(YOUR TASK): Please retype the records below exactly, from the first line through the line containing "5. A **környezeti", and leave out any pictures.

(Records from a data source):
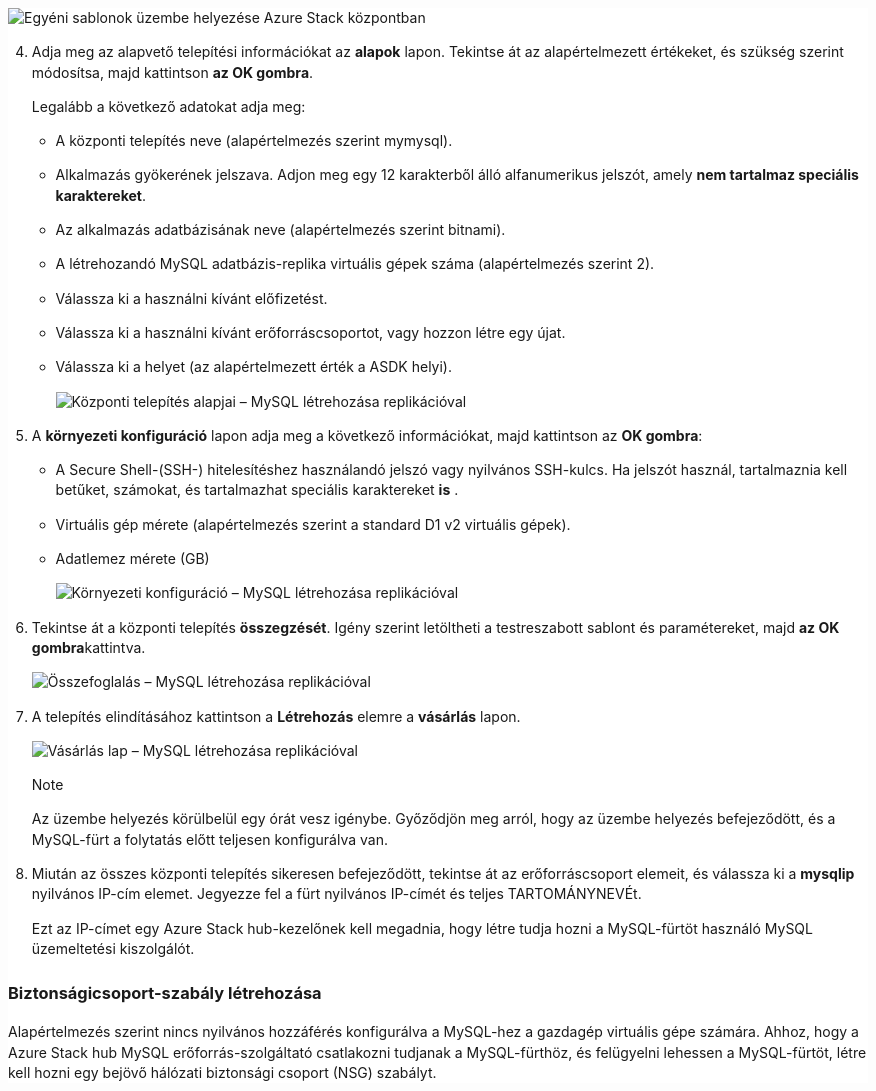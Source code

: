    ![Egyéni sablonok üzembe helyezése Azure Stack központban](media/azure-stack-tutorial-mysqlrp/img1.png)

4. Adja meg az alapvető telepítési információkat az **alapok** lapon. Tekintse át az alapértelmezett értékeket, és szükség szerint módosítsa, majd kattintson **az OK gombra**.

    Legalább a következő adatokat adja meg:

   - A központi telepítés neve (alapértelmezés szerint mymysql).
   - Alkalmazás gyökerének jelszava. Adjon meg egy 12 karakterből álló alfanumerikus jelszót, amely **nem tartalmaz speciális karaktereket**.
   - Az alkalmazás adatbázisának neve (alapértelmezés szerint bitnami).
   - A létrehozandó MySQL adatbázis-replika virtuális gépek száma (alapértelmezés szerint 2).
   - Válassza ki a használni kívánt előfizetést.
   - Válassza ki a használni kívánt erőforráscsoportot, vagy hozzon létre egy újat.
   - Válassza ki a helyet (az alapértelmezett érték a ASDK helyi).

     ![Központi telepítés alapjai – MySQL létrehozása replikációval](media/azure-stack-tutorial-mysqlrp/img2.png)

5. A **környezeti konfiguráció** lapon adja meg a következő információkat, majd kattintson az **OK gombra**:

   - A Secure Shell-(SSH-) hitelesítéshez használandó jelszó vagy nyilvános SSH-kulcs. Ha jelszót használ, tartalmaznia kell betűket, számokat, és tartalmazhat speciális karaktereket **is** .
   - Virtuális gép mérete (alapértelmezés szerint a standard D1 v2 virtuális gépek).
   - Adatlemez mérete (GB)

     ![Környezeti konfiguráció – MySQL létrehozása replikációval](media/azure-stack-tutorial-mysqlrp/img3.png)

6. Tekintse át a központi telepítés **összegzését**. Igény szerint letöltheti a testreszabott sablont és paramétereket, majd **az OK gombra**kattintva.

   ![Összefoglalás – MySQL létrehozása replikációval](media/azure-stack-tutorial-mysqlrp/img4.png)

7. A telepítés elindításához kattintson a **Létrehozás** elemre a **vásárlás** lapon.

   ![Vásárlás lap – MySQL létrehozása replikációval](media/azure-stack-tutorial-mysqlrp/img5.png)

    > [!NOTE]
    > Az üzembe helyezés körülbelül egy órát vesz igénybe. Győződjön meg arról, hogy az üzembe helyezés befejeződött, és a MySQL-fürt a folytatás előtt teljesen konfigurálva van.

8. Miután az összes központi telepítés sikeresen befejeződött, tekintse át az erőforráscsoport elemeit, és válassza ki a **mysqlip** nyilvános IP-cím elemet. Jegyezze fel a fürt nyilvános IP-címét és teljes TARTOMÁNYNEVÉt.

    Ezt az IP-címet egy Azure Stack hub-kezelőnek kell megadnia, hogy létre tudja hozni a MySQL-fürtöt használó MySQL üzemeltetési kiszolgálót.

### <a name="create-a-network-security-group-rule"></a>Biztonságicsoport-szabály létrehozása

Alapértelmezés szerint nincs nyilvános hozzáférés konfigurálva a MySQL-hez a gazdagép virtuális gépe számára. Ahhoz, hogy a Azure Stack hub MySQL erőforrás-szolgáltató csatlakozni tudjanak a MySQL-fürthöz, és felügyelni lehessen a MySQL-fürtöt, létre kell hozni egy bejövő hálózati biztonsági csoport (NSG) szabályt.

(EXERCISE SOLUTION):
Source code

:    ![Egyéni sablonok üzembe helyezése Azure Stack központban](media/azure-stack-tutorial-mysqlrp/img1.png)

4. Adja meg az alapvető telepítési információkat az **alapok** lapon. Tekintse át az alapértelmezett értékeket, és szükség szerint módosítsa, majd kattintson **az OK gombra**.

    Legalább a következő adatokat adja meg:

   - A központi telepítés neve (alapértelmezés szerint mymysql).
   - Alkalmazás gyökerének jelszava. Adjon meg egy 12 karakterből álló alfanumerikus jelszót, amely **nem tartalmaz speciális karaktereket**.
   - Az alkalmazás adatbázisának neve (alapértelmezés szerint bitnami).
   - A létrehozandó MySQL adatbázis-replika virtuális gépek száma (alapértelmezés szerint 2).
   - Válassza ki a használni kívánt előfizetést.
   - Válassza ki a használni kívánt erőforráscsoportot, vagy hozzon létre egy újat.
   - Válassza ki a helyet (az alapértelmezett érték a ASDK helyi).

     ![Központi telepítés alapjai – MySQL létrehozása replikációval](media/azure-stack-tutorial-mysqlrp/img2.png)

5. A **környezeti konfiguráció** lapon adja meg a következő információkat, majd kattintson az **OK gombra**:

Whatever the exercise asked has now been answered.